- What this task involves -
What is the number of lines in the data that contain "buttons"? Nothing besides that number, please.

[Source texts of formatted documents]
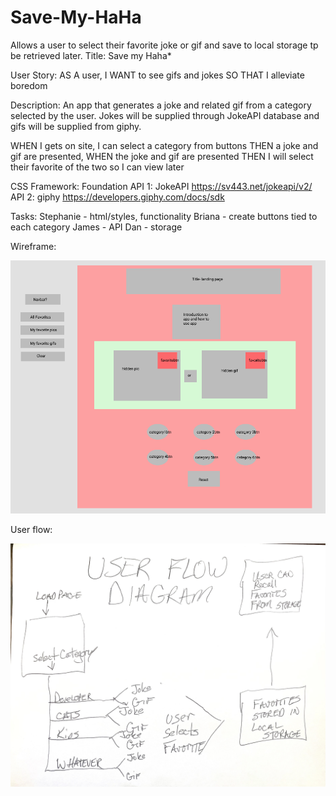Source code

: # Save-My-HaHa
Allows a user to select their favorite joke or gif and save to local storage tp be retrieved later. 
Title: Save my Haha*

User Story: 
AS A user, 
I WANT to see gifs and jokes 
SO THAT I alleviate boredom

Description: An app that generates a joke and related gif from a category selected by the user. Jokes will be supplied through JokeAPI database and gifs will be supplied from giphy.


WHEN I gets on site, I can select a category from buttons
THEN a joke and gif are presented,
WHEN the joke and gif are presented
THEN I will select their favorite of the two so I can view later

CSS Framework: Foundation
API 1: JokeAPI    https://sv443.net/jokeapi/v2/
API 2: giphy        https://developers.giphy.com/docs/sdk

Tasks: 
Stephanie - html/styles, functionality
Briana - create buttons tied to each category
James - API
Dan - storage


Wireframe:

<img src="assets\images\Wire-Frame.png" alt="Wireframe">





User flow:

<img src="assets\images\UserFlow.jpg" alt="User Flow Diagram">
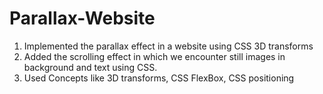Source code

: # Parallax-Website
1. Implemented the parallax effect in a website using CSS 3D transforms
2. Added the scrolling effect in which we encounter still images in background and text using CSS.
3. Used Concepts like 3D transforms, CSS FlexBox, CSS positioning 
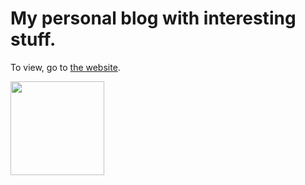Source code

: # My personal blog with interesting stuff. 
To view, go to [the website](https://vankesteren.github.io/blog).

<img src="https://vankesteren.github.io/blog/bloglogo.svg" width=150></img>
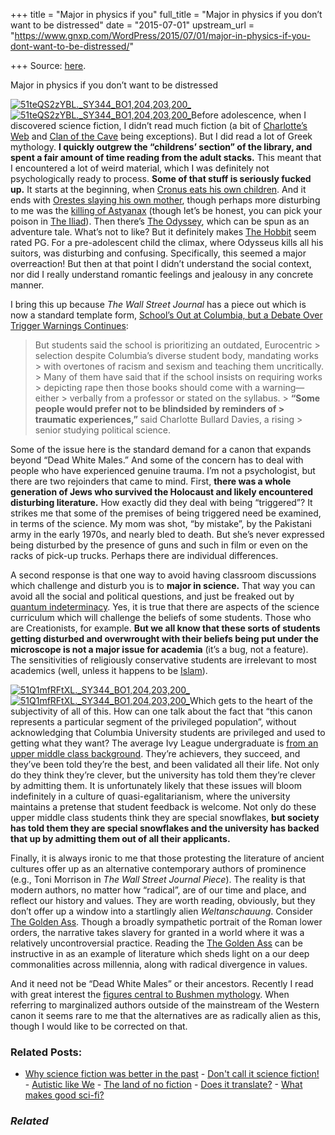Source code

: +++
title = "Major in physics if you"
full_title = "Major in physics if you don’t want to be distressed"
date = "2015-07-01"
upstream_url = "https://www.gnxp.com/WordPress/2015/07/01/major-in-physics-if-you-dont-want-to-be-distressed/"

+++
Source: [here](https://www.gnxp.com/WordPress/2015/07/01/major-in-physics-if-you-dont-want-to-be-distressed/).

Major in physics if you don’t want to be distressed

[![51teQS2zYBL.\_SY344_BO1,204,203,200\_](https://i0.wp.com/www.unz.com/wp-content/uploads/2015/07/51teQS2zYBL._SY344_BO1204203200_.jpg?resize=237%2C346)![51teQS2zYBL.\_SY344_BO1,204,203,200\_](https://i0.wp.com/www.unz.com/wp-content/uploads/2015/07/51teQS2zYBL._SY344_BO1204203200_.jpg?resize=237%2C346)](https://www.amazon.com/exec/obidos/ASIN/B000OCXGRS/geneexpressio-20)Before adolescence, when I discovered science fiction, I didn’t read much fiction (a bit of [Charlotte’s Web](https://www.amazon.com/exec/obidos/ASIN/B00T3DNKE8/geneexpressio-20) and [Clan of the Cave](https://www.amazon.com/exec/obidos/ASIN/B00466HQ2Y/geneexpressio-20) being exceptions). But I did read a lot of Greek mythology. **I quickly outgrew the “childrens’ section” of the library, and spent a fair amount of time reading from the adult stacks.** This meant that I encountered a lot of weird material, which I was definitely not psychologically ready to process. **Some of that stuff is seriously fucked up.** It starts at the beginning, when [Cronus eats his own children](https://en.wikipedia.org/wiki/Saturn_Devouring_His_Son). And it ends with [Orestes slaying his own mother](https://en.wikipedia.org/wiki/Orestes#Homer), though perhaps more disturbing to me was the [killing of Astyanax](https://en.wikipedia.org/wiki/Astyanax) (though let’s be honest, you can pick your poison in [The Iliad](https://www.amazon.com/exec/obidos/ASIN/B002WE46X4/geneexpressio-20)). Then there’s [The Odyssey](https://www.amazon.com/exec/obidos/ASIN/B000OCXGRS/geneexpressio-20), which can be spun as an adventure tale. What’s not to like? But it definitely makes [The Hobbit](https://www.amazon.com/exec/obidos/ASIN/B0079KT81G/geneexpressio-20) seem rated PG. For a pre-adolescent child the climax, where Odysseus kills all his suitors, was disturbing and confusing. Specifically, this seemed a major overreaction! But then at that point I didn’t understand the social context, nor did I really understand romantic feelings and jealousy in any concrete manner.

I bring this up because *The Wall Street Journal* has a piece out which is now a standard template form, [School’s Out at Columbia, but a Debate Over Trigger Warnings Continues](http://www.wsj.com/articles/SB11871130314313103897904581072491560572586):

> But students said the school is prioritizing an outdated, Eurocentric > selection despite Columbia’s diverse student body, mandating works > with overtones of racism and sexism and teaching them uncritically. > Many of them have said that if the school insists on requiring works > depicting rape then those books should come with a warning—either > verbally from a professor or stated on the syllabus. >
> **“Some people would prefer not to be blindsided by reminders of > traumatic experiences,”** said Charlotte Bullard Davies, a rising > senior studying political science.

Some of the issue here is the standard demand for a canon that expands beyond “Dead White Males.” And some of the concern has to deal with people who have experienced genuine trauma. I’m not a psychologist, but there are two rejoinders that came to mind. First, **there was a whole generation of Jews who survived the Holocaust and likely encountered disturbing literature.** How exactly did they deal with being “triggered”? It strikes me that some of the premises of being triggered need be examined, in terms of the science. My mom was shot, “by mistake”, by the Pakistani army in the early 1970s, and nearly bled to death. But she’s never expressed being disturbed by the presence of guns and such in film or even on the racks of pick-up trucks. Perhaps there are individual differences.

A second response is that one way to avoid having classroom discussions which challenge and disturb you is to **major in science.** That way you can avoid all the social and political questions, and just be freaked out by [quantum indeterminacy](https://en.wikipedia.org/wiki/Quantum_indeterminacy). Yes, it is true that there are aspects of the science curriculum which will challenge the beliefs of some students. Those who are Creationists, for example. **But we all know that these sorts of students getting disturbed and overwrought with their beliefs being put under the microscope is not a major issue for academia** (it’s a bug, not a feature). The sensitivities of religiously conservative students are irrelevant to most academics (well, unless it happens to be [Islam](http://www.washingtonpost.com/news/grade-point/wp/2015/01/16/after-controversy-muslim-call-to-prayer-sounds-from-front-of-duke-university-chapel/)).

[![51Q1mfRFtXL.\_SY344_BO1,204,203,200\_](https://i0.wp.com/www.unz.com/wp-content/uploads/2015/07/51Q1mfRFtXL._SY344_BO1204203200_.jpg?resize=216%2C346)![51Q1mfRFtXL.\_SY344_BO1,204,203,200\_](https://i0.wp.com/www.unz.com/wp-content/uploads/2015/07/51Q1mfRFtXL._SY344_BO1204203200_.jpg?resize=216%2C346)](https://www.amazon.com/exec/obidos/ASIN/0374531811/geneexpressio-20)Which gets to the heart of the subjectivity of all of this. How can one talk about the fact that “this canon represents a particular segment of the privileged population”, without acknowledging that Columbia University students are privileged and used to getting what they want? The average Ivy League undergraduate is [from an upper middle class background](http://yalealumnimagazine.com/articles/3801). They’re achievers, they succeed, and they’ve been told they’re the best, and been validated all their life. Not only do they think they’re clever, but the university has told them they’re clever by admitting them. It is unfortunately likely that these issues will bloom indefinitely in a culture of quasi-egalitarianism, where the university maintains a pretense that student feedback is welcome. Not only do these upper middle class students think they are special snowflakes, **but society has told them they are special snowflakes and the university has backed that up by admitting them out of all their applicants.**

Finally, it is always ironic to me that those protesting the literature of ancient cultures offer up as an alternative contemporary authors of prominence (e.g., Toni Morrison in *The Wall Street Journal Piece*). The reality is that modern authors, no matter how “radical”, are of our time and place, and reflect our history and values. They are worth reading, obviously, but they don’t offer up a window into a startlingly alien *Weltanschauung*. Consider [The Golden Ass](https://www.amazon.com/exec/obidos/ASIN/0374531811/geneexpressio-20). Though a broadly sympathetic portrait of the Roman lower orders, the narrative takes slavery for granted in a world where it was a relatively uncontroversial practice. Reading the [The Golden Ass](https://www.amazon.com/exec/obidos/ASIN/0374531811/geneexpressio-20) can be instructive in as an example of literature which sheds light on a our deep commonalities across millennia, along with radical divergence in values.

And it need not be “Dead White Males” or their ancestors. Recently I read with great interest the [figures central to Bushmen mythology](https://en.wikipedia.org/wiki/San_religion#Mythical_figures). When referring to marginalized authors outside of the mainstream of the Western canon it seems rare to me that the alternatives are as radically alien as this, though I would like to be corrected on that.

### Related Posts:

- [Why science fiction was better in the
  past](https://www.gnxp.com/WordPress/2009/11/21/why-science-fiction-was-better-in-the-past/) - [Don't call it science
  fiction!](https://www.gnxp.com/WordPress/2007/04/12/don-t-call-it-science-fiction/) - [Autistic like
  We](https://www.gnxp.com/WordPress/2009/08/11/autistic-like-we/) - [The land of no
  fiction](https://www.gnxp.com/WordPress/2014/08/28/the-land-of-no-fiction/) - [Does it
  translate?](https://www.gnxp.com/WordPress/2007/10/06/does-it-translate/) - [What makes good
  sci-fi?](https://www.gnxp.com/WordPress/2007/08/07/what-makes-good-sci-fi/)

### *Related*

[](https://www.addtoany.com/add_to/facebook?linkurl=https%3A%2F%2Fwww.gnxp.com%2FWordPress%2F2015%2F07%2F01%2Fmajor-in-physics-if-you-dont-want-to-be-distressed%2F&linkname=Major%20in%20physics%20if%20you%20don%E2%80%99t%20want%20to%20be%20distressed "Facebook")[](https://www.addtoany.com/add_to/twitter?linkurl=https%3A%2F%2Fwww.gnxp.com%2FWordPress%2F2015%2F07%2F01%2Fmajor-in-physics-if-you-dont-want-to-be-distressed%2F&linkname=Major%20in%20physics%20if%20you%20don%E2%80%99t%20want%20to%20be%20distressed "Twitter")[](https://www.addtoany.com/add_to/email?linkurl=https%3A%2F%2Fwww.gnxp.com%2FWordPress%2F2015%2F07%2F01%2Fmajor-in-physics-if-you-dont-want-to-be-distressed%2F&linkname=Major%20in%20physics%20if%20you%20don%E2%80%99t%20want%20to%20be%20distressed "Email")[](https://www.addtoany.com/share)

- Finished task -
2